In [None]:
import pandas as pd
import seaborn as sns
import matplotlib.pyplot as plt
import numpy as np

# Set the style for better-looking plots
sns.set_style("whitegrid")

# Load the Palmer Penguins dataset
penguins = sns.load_dataset("penguins")

# Display the first few rows and basic information about the dataset
print(penguins.head())
print(penguins.info())

## Task 1: Exploring Distributions with Histograms

### Create histograms for ‘bill_length_mm’, ‘bill_depth_mm’, ‘flipper_length_mm’, and ‘body_mass_g’. 

In [None]:

fig, axes = plt.subplots(2, 2, figsize=(8, 8))
sns.histplot(data=penguins, x='bill_length_mm', kde=True, ax=axes[0, 0])
sns.histplot(data=penguins, x='bill_depth_mm', kde=True, ax=axes[0, 1])
sns.histplot(data=penguins, x='flipper_length_mm', kde=True, ax=axes[1, 0])
sns.histplot(data=penguins, x='body_mass_g', kde=True, ax=axes[1, 1])
plt.tight_layout()
plt.show()

# Example with different number of bins
sns.histplot(data=penguins, x='body_mass_g', bins=35, kde=True)
plt.title('Body Mass Distribution (35 bins)')
plt.show()

### Experiment with different numbers of bins to see how it affects the visualization.

### Try using sns.histplot() with the ‘kde’ parameter set to True to overlay a kernel density estimate.

In [None]:
fig, axes = plt.subplots(2, 2, figsize=(8, 8))
sns.histplot(data = penguins, x = 'bill_length_mm', kde = True, ax = axes[0,0], color = 'cornflowerblue')
sns.histplot(data = penguins, x = 'bill_depth_mm', kde = True, ax = axes[1,0], color = 'darkorange')
sns.histplot(data = penguins, x = 'body_mass_g', kde = True, ax = axes[0,1], color = 'forestgreen')
sns.histplot(data=penguins, x='flipper_length_mm', kde=True, ax=axes[1, 1], color = 'hotpink')
plt.tight_layout()
plt.show()

## Task 2: Examining Correlations

#### 1. Use sns.pairplot() to create a grid of scatter plots for all numeric variables.

In [None]:
sns.pairplot(data = penguins, hue = 'species')

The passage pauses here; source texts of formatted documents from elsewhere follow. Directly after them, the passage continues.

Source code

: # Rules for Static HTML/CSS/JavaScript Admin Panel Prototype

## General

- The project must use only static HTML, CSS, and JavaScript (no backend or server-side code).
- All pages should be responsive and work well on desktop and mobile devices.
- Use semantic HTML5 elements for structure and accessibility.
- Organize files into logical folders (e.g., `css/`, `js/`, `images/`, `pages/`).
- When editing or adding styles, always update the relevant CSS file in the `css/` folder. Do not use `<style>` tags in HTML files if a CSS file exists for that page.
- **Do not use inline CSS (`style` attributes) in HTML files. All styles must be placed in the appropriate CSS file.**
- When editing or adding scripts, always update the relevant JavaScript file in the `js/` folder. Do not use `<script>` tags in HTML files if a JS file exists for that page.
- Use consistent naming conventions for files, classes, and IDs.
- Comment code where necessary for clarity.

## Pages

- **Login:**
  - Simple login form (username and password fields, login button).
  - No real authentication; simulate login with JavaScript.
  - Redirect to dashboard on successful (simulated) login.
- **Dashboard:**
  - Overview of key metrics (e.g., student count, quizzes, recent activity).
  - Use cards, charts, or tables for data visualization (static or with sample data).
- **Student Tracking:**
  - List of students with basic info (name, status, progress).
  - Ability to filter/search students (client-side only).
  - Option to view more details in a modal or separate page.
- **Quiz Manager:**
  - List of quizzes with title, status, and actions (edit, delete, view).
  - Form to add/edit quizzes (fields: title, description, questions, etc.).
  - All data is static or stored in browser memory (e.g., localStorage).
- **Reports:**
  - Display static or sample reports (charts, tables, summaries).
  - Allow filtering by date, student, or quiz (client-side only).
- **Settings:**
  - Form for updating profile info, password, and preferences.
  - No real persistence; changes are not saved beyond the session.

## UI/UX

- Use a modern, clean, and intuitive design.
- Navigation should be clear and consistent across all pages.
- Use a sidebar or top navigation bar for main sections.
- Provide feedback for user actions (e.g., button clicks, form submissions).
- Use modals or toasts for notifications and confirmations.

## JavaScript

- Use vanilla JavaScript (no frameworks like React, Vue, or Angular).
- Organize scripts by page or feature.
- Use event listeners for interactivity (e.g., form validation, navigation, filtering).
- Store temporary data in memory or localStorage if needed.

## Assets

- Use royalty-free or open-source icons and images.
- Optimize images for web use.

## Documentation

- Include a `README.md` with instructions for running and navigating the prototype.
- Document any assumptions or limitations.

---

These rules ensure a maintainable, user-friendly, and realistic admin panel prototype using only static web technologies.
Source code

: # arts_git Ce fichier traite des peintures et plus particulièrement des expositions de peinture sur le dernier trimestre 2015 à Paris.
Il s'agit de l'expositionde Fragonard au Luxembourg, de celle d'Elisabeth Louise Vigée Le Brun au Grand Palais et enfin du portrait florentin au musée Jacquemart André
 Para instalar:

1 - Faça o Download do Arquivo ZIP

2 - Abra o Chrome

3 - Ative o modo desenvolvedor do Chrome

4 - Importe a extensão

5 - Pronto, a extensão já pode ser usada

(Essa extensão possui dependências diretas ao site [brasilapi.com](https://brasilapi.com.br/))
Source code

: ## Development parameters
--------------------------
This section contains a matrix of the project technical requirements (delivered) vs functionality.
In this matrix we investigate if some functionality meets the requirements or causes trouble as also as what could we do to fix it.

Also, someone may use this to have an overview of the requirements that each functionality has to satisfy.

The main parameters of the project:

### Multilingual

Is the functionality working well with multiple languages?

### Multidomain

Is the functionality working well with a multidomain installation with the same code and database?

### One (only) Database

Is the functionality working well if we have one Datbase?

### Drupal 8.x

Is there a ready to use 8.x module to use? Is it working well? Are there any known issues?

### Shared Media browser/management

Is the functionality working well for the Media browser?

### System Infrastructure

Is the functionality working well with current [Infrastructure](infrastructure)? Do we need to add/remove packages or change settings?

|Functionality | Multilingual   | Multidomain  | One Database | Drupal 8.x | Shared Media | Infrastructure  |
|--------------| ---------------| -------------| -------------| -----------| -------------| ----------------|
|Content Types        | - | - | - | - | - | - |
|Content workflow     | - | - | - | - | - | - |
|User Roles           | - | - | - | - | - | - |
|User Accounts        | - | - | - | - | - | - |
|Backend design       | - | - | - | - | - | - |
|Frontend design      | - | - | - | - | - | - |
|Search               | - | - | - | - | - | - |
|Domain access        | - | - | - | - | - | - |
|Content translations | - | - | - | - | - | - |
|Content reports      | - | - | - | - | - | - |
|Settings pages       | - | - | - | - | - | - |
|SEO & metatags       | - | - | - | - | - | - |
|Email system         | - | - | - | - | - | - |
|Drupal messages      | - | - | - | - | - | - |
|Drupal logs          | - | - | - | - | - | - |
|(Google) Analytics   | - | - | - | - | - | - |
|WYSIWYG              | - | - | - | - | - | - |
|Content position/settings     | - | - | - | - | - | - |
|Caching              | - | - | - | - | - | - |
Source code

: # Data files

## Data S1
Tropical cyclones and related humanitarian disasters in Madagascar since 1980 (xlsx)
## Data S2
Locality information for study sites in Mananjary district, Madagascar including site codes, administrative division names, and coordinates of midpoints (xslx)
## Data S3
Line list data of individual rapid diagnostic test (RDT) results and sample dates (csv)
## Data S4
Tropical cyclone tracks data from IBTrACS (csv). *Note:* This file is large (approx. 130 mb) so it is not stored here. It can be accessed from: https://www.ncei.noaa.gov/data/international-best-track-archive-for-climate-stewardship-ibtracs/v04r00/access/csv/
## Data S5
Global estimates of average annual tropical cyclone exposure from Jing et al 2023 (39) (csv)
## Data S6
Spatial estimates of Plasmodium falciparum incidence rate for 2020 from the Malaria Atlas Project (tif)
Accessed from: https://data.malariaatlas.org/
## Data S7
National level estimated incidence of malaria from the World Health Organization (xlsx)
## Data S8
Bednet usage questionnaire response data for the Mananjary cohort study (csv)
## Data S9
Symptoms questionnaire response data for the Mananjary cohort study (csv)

#### 2. Modify the pairplot to show the species information using different colors.

#### 3. Interpret the pairplot: which variables seem to be most strongly correlated? Do you notice any patterns related to species?

Adelie and chinstrap seem to be closer in relationship basded on bill depth vs body mass and bill depth vs flipper length

## Task 3: Investigating Relationships with Regression Plots

#### 1. Create a regression plot (sns.regplot) showing the relationship between ‘flipper_length_mm’ and ‘body_mass_g’.

In [None]:
sns.regplot(data = penguins, x = 'flipper_length_mm', y = 'body_mass_g')

#### 2. Create another regplot showing the relationship between ‘bill_length_mm’ and ‘bill_depth_mm’.

In [None]:
sns.regplot(data = penguins, x = 'bill_length_mm', y = 'bill_depth_mm')
sns.lmplot(data = penguins,  x = 'bill_length_mm', y = 'bill_depth_mm', hue = 'species')

#### 3. Try adding the ‘species’ information to one of these plots using different colors. Hint: You might want to use sns.lmplot for this.

## Task 4: Joint Distribution Plots

#### 1. Create a joint plot for ‘flipper_length_mm’ and ‘body_mass_g’. 

In [None]:
sns.jointplot(data=penguins, x="flipper_length_mm", y="bill_depth_mm", hue="species", kind = "kde")

#### 2. Experiment with different kind parameters in the joint plot (e.g., ‘scatter’, ‘kde’, ‘hex’).

#### 3. Create another joint plot, this time for ‘bill_length_mm’ and ‘bill_depth_mm’, colored by species.

In [None]:
sns.jointplot(data=penguins, x="bill_length_mm", y="bill_depth_mm", kind = "hex")

# BONUS 
### Create a correlation matrix using the numerical columns in the dataset.

In [None]:
corr_matrix = penguins.select_dtypes(include=np.number).corr()

In [None]:
sns.heatmap(data = corr_matrix)